The extremely large class-sizes are normal, but in the Tamale area, my observation is that many private schools and other elite public schools are attracting an unprecedented number of pupils. Unfortunately the schools do not limit the numbers that are enrolled in each class and the inevitable outcome effect is reduction in quality education. I have been to many schools and seen the incredible large numbers of students in the classrooms and often wondered how any child can effectively learn in those environments.
Basic learning theories support the conclusion that ideal learning environments should be cultivated around quality teacher-student interaction and large student numbers preclude any such effective interaction. Thus, the higher pupil-teacher ratios and extremely large class-sizes in Tamale impose on teachers an unachievable goal in terms of optimising learning for all pupils. And this, coupled with teacher absenteeism and ineffective monitoring, propels the odds are against the pupils in such schools when they are tested against national standards at the BECE.
In my opinion the Tamale Metro assembly and GES need to look at solutions such as:
• Increasing the school day by another 30 minutes to one hour per day over 3 days of the week and creating after-school programs such the ones run by CEVS-Ghana and other NGOs.
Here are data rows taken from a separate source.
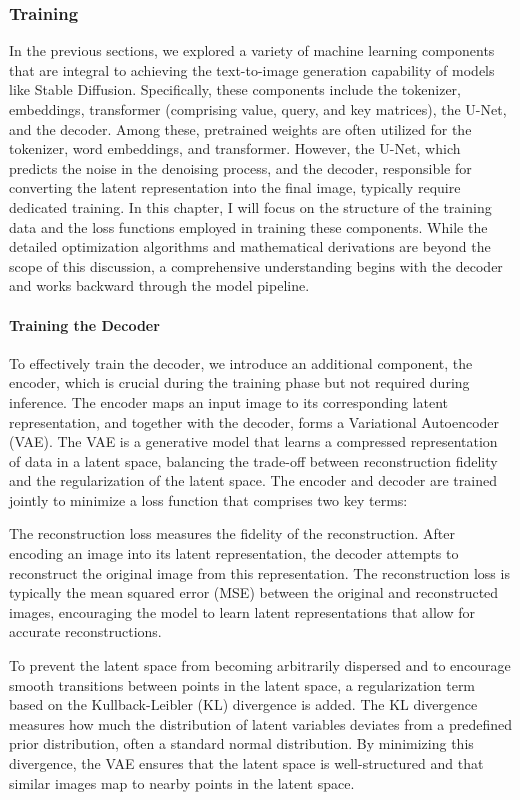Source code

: \documentclass[11pt]{article}
\begin{document}
\subsubsection{Training}
In the previous sections, we explored a variety of machine learning components that are integral to achieving the text-to-image generation capability of models like Stable Diffusion. Specifically, these components include the tokenizer, embeddings, transformer (comprising value, query, and key matrices), the U-Net, and the decoder. Among these, pretrained weights are often utilized for the tokenizer, word embeddings, and transformer. However, the U-Net, which predicts the noise in the denoising process, and the decoder, responsible for converting the latent representation into the final image, typically require dedicated training. In this chapter, I will focus on the structure of the training data and the loss functions employed in training these components. While the detailed optimization algorithms and mathematical derivations are beyond the scope of this discussion, a comprehensive understanding begins with the decoder and works backward through the model pipeline.

\paragraph{Training the Decoder}
To effectively train the decoder, we introduce an additional component, the encoder, which is crucial during the training phase but not required during inference. The encoder maps an input image to its corresponding latent representation, and together with the decoder, forms a Variational Autoencoder (VAE)\cite{kingma2022autoencodingvariationalbayes}. The VAE is a generative model that learns a compressed representation of data in a latent space, balancing the trade-off between reconstruction fidelity and the regularization of the latent space. The encoder and decoder are trained jointly to minimize a loss function that comprises two key terms:

The reconstruction loss measures the fidelity of the reconstruction. After encoding an image into its latent representation, the decoder attempts to reconstruct the original image from this representation. The reconstruction loss is typically the mean squared error (MSE) between the original and reconstructed images, encouraging the model to learn latent representations that allow for accurate reconstructions.

To prevent the latent space from becoming arbitrarily dispersed and to encourage smooth transitions between points in the latent space, a regularization term based on the Kullback-Leibler (KL) divergence is added. The KL divergence measures how much the distribution of latent variables deviates from a predefined prior distribution, often a standard normal distribution. By minimizing this divergence, the VAE ensures that the latent space is well-structured and that similar images map to nearby points in the latent space.
\end{document}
Involve NGOs working in the education and community development sectors to come together to support the Metro assembly’s effort at taking the children off the streets. These measures will have the dual effect of adding more learning time and taking the children off the streets through lessening children’s access to too much idle time after 2pm. It is hoped that these measures may create a culture of learning and allow for the formation of informal learning communities in the metropolis.
• Establishing a teacher training regime such as the EQUAL program at a local level to fill in skill gaps. This can also be done in partnership with NGOs. (I am aware a few NGOs have recently started such programs).
• Targeting the many new suburbs that are growing and merging with the Tamale as potential areas that should benefit from Parental Educational Participation Programs. These programs should seek to change parental attitudes toward involvement in their children’s schooling. We need to know that mandated programs such as PTAs, established in a culture of expectations of immediate economic benefit, are unlikely to be sustained.
• Insisting that the many private schools and elite public schools that are attracting unprecedented numbers of pupils enroll only reasonable numbers per class or create many streams for each year group and served by a single teacher.